In fact, while US soft drink consumption has declined by 40% over the last 10 years, coffee consumption has risen by 50%.
Remember: the objective is not just to raise tax, more to make children healthier
In a way, the success of this soft drinks tax will not be judged by how much money the UK government receives in its coffers, but rather whether or not it achieves a reversal of the worrying rise in childhood obesity via a change in drinking habits combined with higher levels of exercise.
The fact that this tax is not to be applied until 2018 gives soft drinks companies plenty of time to change the formulation of their drinks. The likes of Coca-Cola, Pepsi and Britvic have time to introduce healthier variants of their most popular soft drinks, replacing sugar partially or fully with such naturally-derived sweeteners, such as Stevia.

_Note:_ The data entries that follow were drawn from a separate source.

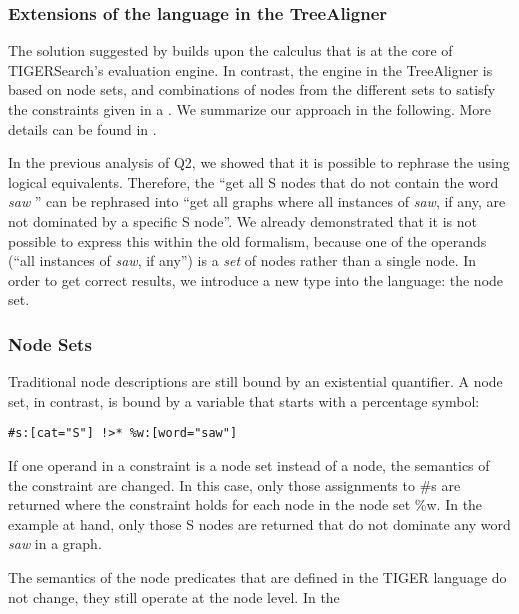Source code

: \documentclass[output=paper]{LSP/langsci}
\begin{document}
\subsubsection{Extensions of the  language in the TreeAligner}\label{sec:volk:3.2.2}

The solution suggested by \citet{Lezius2002b} builds upon the  calculus that is at the core of TIGERSearch's  evaluation engine. In contrast, the  engine in the TreeAligner is based on node sets, and combinations of nodes from the different sets to satisfy the constraints given in a . We summarize our approach in the following. More details can be found in \citet{MarekEtAl2008}. 

In the previous analysis of Q2, we showed that it is possible to rephrase the  using logical equivalents. Therefore, the  ``get all S nodes that do not contain the word \textit{saw} '' can be rephrased into ``get all graphs where all instances of \textit{saw}, if any, are not dominated by a specific S node''. We already demonstrated that it is not possible to express this  within the old formalism, because one of the operands (``all instances of \textit{saw}, if any'') is a \textit{set} of nodes rather than a single node. In order to get correct results, we introduce a new type into the  language: the node set. 

\subsubsection{Node Sets}\label{sec:volk:3.2.3}

Traditional node descriptions are still bound by an existential quantifier. A node set, in contrast, is bound by a variable that starts with a percentage symbol:

\ea
\begin{lstlisting}
#s:[cat="S"] !>* %w:[word="saw"] 
\end{lstlisting}
\z

If one operand in a constraint is a node set instead of a node, the semantics of the constraint are changed. In this case, only those assignments to \#s are returned where the constraint holds for each node in the node set \%w. In the example at hand, only those S nodes are returned that do not dominate any word \textit{saw} in a graph. 

The semantics of the node predicates that are defined in the TIGER  language do not change, they still operate at the node level. In the 
\end{document}
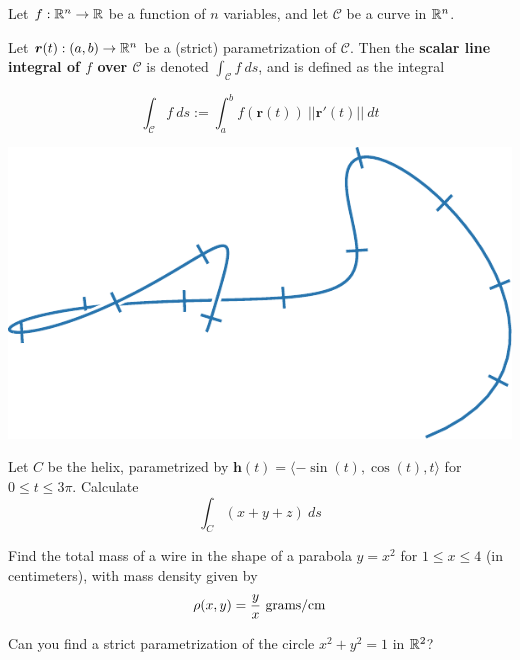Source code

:     \begin{definition}
    Let $f : \mathbb{R}^n \to \mathbb{R}$ be a function of $n$ variables, and let $\mathcal{C}$ be a curve in $\mathbb{R}^n$.

    Let $\bm{r}(t) : (a,b) \to \mathbb{R}^n$ be a (strict) parametrization of $\mathcal{C}$.  Then the \textbf{scalar line integral  of $f$ over $\mathcal{C}$} is denoted $\int_\mathcal{C} f \ ds$, and is defined as the integral

    $$\int_\mathcal{C} f \ ds := \int_a^b f(\bm{r}(t)) \ ||\bm{r}'(t)|| \ dt$$
    
    \end{definition}

    \begin{center}
        \includegraphics{chapters/5-IntegrationManifolds/figures/figures-partitioncurve.pdf}
    \end{center}

    \begin{example}
        Let $C$ be the helix, parametrized by $\bm{h}(t) = \langle -\sin(t), \cos(t), t \rangle$ for $0 \leq t \leq 3\pi$.  Calculate
    $$\int_C (x + y + z) \ ds$$
    \end{example}

    \begin{example}
     Find the total mass of a wire in the shape of a parabola $y = x^2$ for $1 \leq x \leq 4$ (in centimeters), with mass density given by $$\rho(x,y) = \frac{y}{x} \  \textnormal{grams/cm}$$   
    \end{example}

    \begin{motivating}
        Can you find a strict parametrization of the circle $x^2+y^2=1$ in $\mathbb{R}^2$?
    \end{motivating}

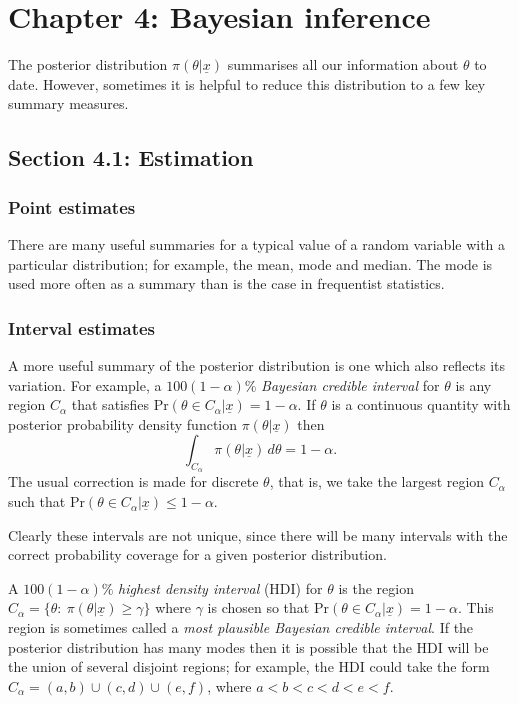 \chapter{Chapter 4: Bayesian inference}
The posterior distribution $\pi(\theta|\underline{x})$ summarises all our
information about $\theta$ to date. However, sometimes it is
helpful to reduce this distribution to a few key summary measures.

\section{Section 4.1: Estimation}
\subsection*{Point estimates}
There are many useful summaries for a typical value of a random
variable with a particular distribution; for example, the mean, mode
and median. The mode is used more often as a summary than is the case
in frequentist statistics.

\subsection*{Interval estimates}
A more useful summary of the posterior distribution is one which also
reflects its variation.  For example, a $100(1-\alpha)\%$ {\it Bayesian
credible interval} for $\theta$ is any region $C_\alpha$ that
satisfies $\text{Pr}(\theta\in C_\alpha|\underline{x})=1-\alpha$. If $\theta$
is a continuous quantity with posterior probability density function
$\pi(\theta|\underline{x})$ then
\begin{equation*}
\int_{C_\alpha} \pi(\theta|\underline{x})\,d\theta = 1-\alpha.
\end{equation*}
The usual correction is made for discrete $\theta$, that is, we
take the largest region $C_\alpha$ such that $\text{Pr}(\theta\in
C_\alpha|\underline{x})\leq 1-\alpha$. 

Clearly these intervals are not unique, since there will be many
intervals with the correct probability coverage for a given posterior
distribution.

A $100(1-\alpha)\%$ \emph{highest density interval} (HDI)  for
$\theta$ is the region
$C_\alpha=\{\theta:~\pi(\theta|\underline{x})\geq\gamma\}$ where
$\gamma$ is chosen so that $\text{Pr}(\theta\in C_\alpha|\underline{x})=1-\alpha$.
This region is sometimes called a {\it most plausible Bayesian credible interval}. If the posterior distribution has many modes
then it is possible that the HDI will be the union of several
disjoint regions; for example, the HDI could take the form
$C_\alpha=(a,b)\cup(c,d)\cup(e,f)$, where $a<b<c<d<e<f$.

Note how UK soft drinks maker Britvic, owner of such iconic soft drinks brands such as Robinsons, Tango, J2O and Fruit Shoot, saw only the smallest of share price reactions post-budget (Chart 5).
Firstly, they are already well-positioned to benefit from any move away from sugary soft drinks like Coca-Cola to lower-sugar, flavoured water alternatives with their Fruit Shoot and J2O brands.
Secondly, all soft drinks companies including Britvic are busily developing new, alternative formulations of their most popular soft drinks which will not be subject to this new sugary drinks tax.
And thirdly, soft drinks companies, like Britvic, Coca-Cola and Pepsi-Cola, may well launch a legal appeal against the application of this new tax, arguing that it unfairly discriminates against soft drinks, while not giving the same treatment to producers of fruit juices and milkshakes, which can also be very high in sugar content. So this tax may never even see the light of day.
What to do: Tate and Lyle might surprisingly be a winner
Which companies can benefit from the move away from sugar and soft drinks and foods towards no-calorie sweeteners like Splenda, which is based on the artificial sweetener sucralose, and Stevia, which is derived from the naturally-occurring stevia plant?
- Tate and Lyle (UK code: TATE) are the exclusive producers of the Splenda artificial sweetener in the UK. Splenda is increasingly being adopted by soft drinks manufacturers in their low/no-calorie soft drinks as the sweetener of preference, instead of aspartame and saccharine.
- Pure Circle (UK code: PURE) is a UK-listed company based in Malaysia that produces sweeteners based on Stevia.
But the real long-term winners could be those companies that are producing bottled water and flavoured waters, including the likes of soft drinks makers Britvic and Pepsi.
Another long-term winner from the shift away from sugary soft drinks towards coffee (as in the US) could also be Whitbread (code: WTB), owners of the ubiquitous coffee chain Costa Coffee.